During the 48-hour rescue that lasted from February 23 to 24, around 30 volunteers arrived to help including “sanctuaries, animal control agencies, humane societies, and SPCA’s,” Beach tells us.
Out of the 4,500 hens rescued, 4,100 were transported and cared for at Animal Place. Unfortunately, not every hen could be saved with 20,000 starving to death before the rescue operation and more than 25,000 gassed in trash bins by animal control officials.
Animal Place staff worked almost full days and nights after the rescue to nurture these badly damaged hens back to life. Since many of them were already in such poor conditions health-wise, Beach tells us that several hundred were not able to pull through despite all of Animal Place’s vigilant care.
“The majority of the hens weighed in at 1-2 pounds, having lost nearly 60 percent of their body mass,” says Beach.
Once strong enough to walk without collapsing, Animal Place allowed the hens to step outside for the very first time in their lives. Beach recalls the scene as “pure joy.”

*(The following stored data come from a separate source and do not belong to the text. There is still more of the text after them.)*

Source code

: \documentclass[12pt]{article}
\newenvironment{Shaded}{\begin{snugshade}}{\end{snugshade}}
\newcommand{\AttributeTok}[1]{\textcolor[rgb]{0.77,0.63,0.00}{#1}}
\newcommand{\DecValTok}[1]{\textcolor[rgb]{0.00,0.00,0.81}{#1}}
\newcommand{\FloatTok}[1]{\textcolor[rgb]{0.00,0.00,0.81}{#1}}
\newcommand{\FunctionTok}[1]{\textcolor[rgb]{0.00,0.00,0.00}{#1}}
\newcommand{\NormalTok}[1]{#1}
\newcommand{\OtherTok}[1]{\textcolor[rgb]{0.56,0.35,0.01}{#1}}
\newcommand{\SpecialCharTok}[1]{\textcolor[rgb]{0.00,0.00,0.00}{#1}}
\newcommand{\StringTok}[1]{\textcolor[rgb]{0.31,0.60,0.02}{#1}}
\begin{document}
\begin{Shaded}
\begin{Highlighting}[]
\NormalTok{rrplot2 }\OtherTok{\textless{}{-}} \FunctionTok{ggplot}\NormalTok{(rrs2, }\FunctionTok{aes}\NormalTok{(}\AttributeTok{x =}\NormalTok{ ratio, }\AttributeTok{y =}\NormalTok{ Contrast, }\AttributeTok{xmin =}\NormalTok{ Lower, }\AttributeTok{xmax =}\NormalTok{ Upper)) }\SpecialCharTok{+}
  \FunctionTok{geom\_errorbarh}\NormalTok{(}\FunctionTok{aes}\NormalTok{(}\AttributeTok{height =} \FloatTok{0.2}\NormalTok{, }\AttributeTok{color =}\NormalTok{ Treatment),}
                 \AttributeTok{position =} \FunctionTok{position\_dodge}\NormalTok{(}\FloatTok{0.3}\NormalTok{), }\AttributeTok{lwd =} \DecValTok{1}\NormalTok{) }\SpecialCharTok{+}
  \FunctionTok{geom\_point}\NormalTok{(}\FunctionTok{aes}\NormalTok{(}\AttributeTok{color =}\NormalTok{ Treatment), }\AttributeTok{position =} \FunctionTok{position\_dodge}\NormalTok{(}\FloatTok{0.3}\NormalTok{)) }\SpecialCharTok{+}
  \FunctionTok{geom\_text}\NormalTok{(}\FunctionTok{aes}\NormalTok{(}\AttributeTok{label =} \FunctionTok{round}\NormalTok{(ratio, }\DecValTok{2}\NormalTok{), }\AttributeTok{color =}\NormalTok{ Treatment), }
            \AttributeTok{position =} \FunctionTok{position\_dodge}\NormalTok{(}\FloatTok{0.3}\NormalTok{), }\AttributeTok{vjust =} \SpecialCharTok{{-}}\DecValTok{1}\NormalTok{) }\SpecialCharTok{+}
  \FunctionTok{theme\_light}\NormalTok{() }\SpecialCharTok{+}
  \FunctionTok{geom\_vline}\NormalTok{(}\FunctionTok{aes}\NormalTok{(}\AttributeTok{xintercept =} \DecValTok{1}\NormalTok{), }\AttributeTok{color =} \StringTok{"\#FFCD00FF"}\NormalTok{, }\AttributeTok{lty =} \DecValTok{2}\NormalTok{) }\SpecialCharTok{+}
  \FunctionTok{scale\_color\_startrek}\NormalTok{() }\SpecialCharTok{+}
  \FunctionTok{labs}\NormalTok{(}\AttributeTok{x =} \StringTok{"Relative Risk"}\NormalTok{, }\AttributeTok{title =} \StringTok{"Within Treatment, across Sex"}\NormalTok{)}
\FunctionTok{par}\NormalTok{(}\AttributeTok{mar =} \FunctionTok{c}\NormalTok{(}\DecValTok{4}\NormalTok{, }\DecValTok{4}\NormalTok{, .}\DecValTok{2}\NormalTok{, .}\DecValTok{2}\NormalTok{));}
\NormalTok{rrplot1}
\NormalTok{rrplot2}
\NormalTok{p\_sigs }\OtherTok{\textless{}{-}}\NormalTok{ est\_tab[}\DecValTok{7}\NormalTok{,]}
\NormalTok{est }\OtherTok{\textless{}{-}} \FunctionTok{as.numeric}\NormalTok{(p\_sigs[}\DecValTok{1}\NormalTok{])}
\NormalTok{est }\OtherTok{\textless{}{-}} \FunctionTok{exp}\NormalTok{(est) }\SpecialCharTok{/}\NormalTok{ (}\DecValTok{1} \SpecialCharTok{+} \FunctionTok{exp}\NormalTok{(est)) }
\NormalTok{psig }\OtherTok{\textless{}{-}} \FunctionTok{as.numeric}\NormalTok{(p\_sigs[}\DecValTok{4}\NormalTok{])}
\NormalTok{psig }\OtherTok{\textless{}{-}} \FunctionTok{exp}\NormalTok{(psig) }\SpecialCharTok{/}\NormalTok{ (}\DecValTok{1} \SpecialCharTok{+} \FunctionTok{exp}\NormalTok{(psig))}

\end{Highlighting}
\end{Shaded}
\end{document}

“Hens who had only known wire floor would high-step across dirt and grass for the first time, savoring the new sensations. Hens would flop down dramatically, stretching out wings to soak up the sun’s warmth. Some would flap their wings and race across their enclosure. One hen would start dust-bathing and others would rush over to join,” says Beach.
Eventually, most hens were adopted through Animal Place’s adoption programs and others, including Sacramento SPCA’s, Marin Humane Society’s, and Sonoma Humane Society’s. Around 40 hens from Turlock remain at Animal Place “as ambassadors for hens on other egg farms,” reports Beach.
Animal Place’s stellar efforts from this rescue were captured in a documentary called “Turlock,” by filmmaker Keegan Kuhn, which will soon be re-released as an extended version and has already premiered recently in its new form in California.
Kuhn and the sanctuary are inviting all interested to host a screening of “Turlock” in their community, whether it be as a house party or larger community event, with the main aim of getting as many people as possible to watch it so that more will understand the cruelty and exploitation that is so prevalent in the egg industry.
Running about 50 minutes long, the documentary provides an engaging account of the Turlock rescue including what happened before, during, and after the event.
As Beach says, “Storytelling is part of human nature. Sharing our experiences can transform another’s outlook and behavior. Turlock is an incredible story of good people triumphing over cruelty and indifference … By making compassionate choices, all of us have the ability to make a difference.”